[RAW DATA]:

=== Begin Enclosure ===

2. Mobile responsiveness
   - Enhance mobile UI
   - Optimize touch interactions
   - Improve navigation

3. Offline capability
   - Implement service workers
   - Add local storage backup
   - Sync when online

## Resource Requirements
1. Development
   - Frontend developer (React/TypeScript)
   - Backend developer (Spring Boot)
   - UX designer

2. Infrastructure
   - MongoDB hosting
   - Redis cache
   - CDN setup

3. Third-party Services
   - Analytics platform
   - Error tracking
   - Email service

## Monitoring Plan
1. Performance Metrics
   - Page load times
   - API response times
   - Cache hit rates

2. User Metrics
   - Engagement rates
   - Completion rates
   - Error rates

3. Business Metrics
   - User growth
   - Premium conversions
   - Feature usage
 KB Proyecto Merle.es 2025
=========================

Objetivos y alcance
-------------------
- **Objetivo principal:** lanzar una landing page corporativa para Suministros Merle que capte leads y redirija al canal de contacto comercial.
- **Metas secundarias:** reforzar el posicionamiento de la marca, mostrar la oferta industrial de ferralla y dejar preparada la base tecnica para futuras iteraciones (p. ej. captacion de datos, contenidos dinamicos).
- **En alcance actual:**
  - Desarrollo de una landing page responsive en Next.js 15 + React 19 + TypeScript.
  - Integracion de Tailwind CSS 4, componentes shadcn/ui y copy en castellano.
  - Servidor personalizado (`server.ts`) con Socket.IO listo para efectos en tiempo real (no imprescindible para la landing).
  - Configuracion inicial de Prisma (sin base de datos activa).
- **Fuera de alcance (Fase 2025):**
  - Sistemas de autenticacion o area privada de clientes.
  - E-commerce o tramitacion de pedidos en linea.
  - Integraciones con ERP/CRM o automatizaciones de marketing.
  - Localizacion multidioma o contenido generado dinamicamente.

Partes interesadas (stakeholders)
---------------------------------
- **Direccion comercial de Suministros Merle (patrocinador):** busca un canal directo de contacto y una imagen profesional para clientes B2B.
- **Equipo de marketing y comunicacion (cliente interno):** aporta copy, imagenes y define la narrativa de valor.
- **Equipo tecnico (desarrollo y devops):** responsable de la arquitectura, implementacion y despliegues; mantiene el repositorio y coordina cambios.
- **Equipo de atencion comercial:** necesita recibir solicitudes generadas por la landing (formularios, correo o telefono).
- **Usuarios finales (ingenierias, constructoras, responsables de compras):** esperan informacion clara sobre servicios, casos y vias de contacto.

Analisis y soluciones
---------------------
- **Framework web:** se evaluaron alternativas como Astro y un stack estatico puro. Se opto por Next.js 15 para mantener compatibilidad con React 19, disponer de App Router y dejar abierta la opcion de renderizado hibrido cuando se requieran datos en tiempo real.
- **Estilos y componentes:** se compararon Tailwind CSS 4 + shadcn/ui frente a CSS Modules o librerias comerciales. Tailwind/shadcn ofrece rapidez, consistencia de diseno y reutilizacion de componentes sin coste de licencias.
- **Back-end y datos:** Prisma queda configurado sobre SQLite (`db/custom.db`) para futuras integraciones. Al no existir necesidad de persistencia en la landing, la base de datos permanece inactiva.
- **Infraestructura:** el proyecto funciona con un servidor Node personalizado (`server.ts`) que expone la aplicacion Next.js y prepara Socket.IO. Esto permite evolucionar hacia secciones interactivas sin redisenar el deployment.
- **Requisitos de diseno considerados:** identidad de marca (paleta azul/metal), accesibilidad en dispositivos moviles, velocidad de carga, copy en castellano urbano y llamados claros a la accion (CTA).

=== End Enclosure ===

[EXERCISE BRIEF]:
Go through the entries and copy each line holding the string "marketing".

[RESPONSE AREA]:
  - Integraciones con ERP/CRM o automatizaciones de marketing.
- **Equipo de marketing y comunicacion (cliente interno):** aporta copy, imagenes y define la narrativa de valor.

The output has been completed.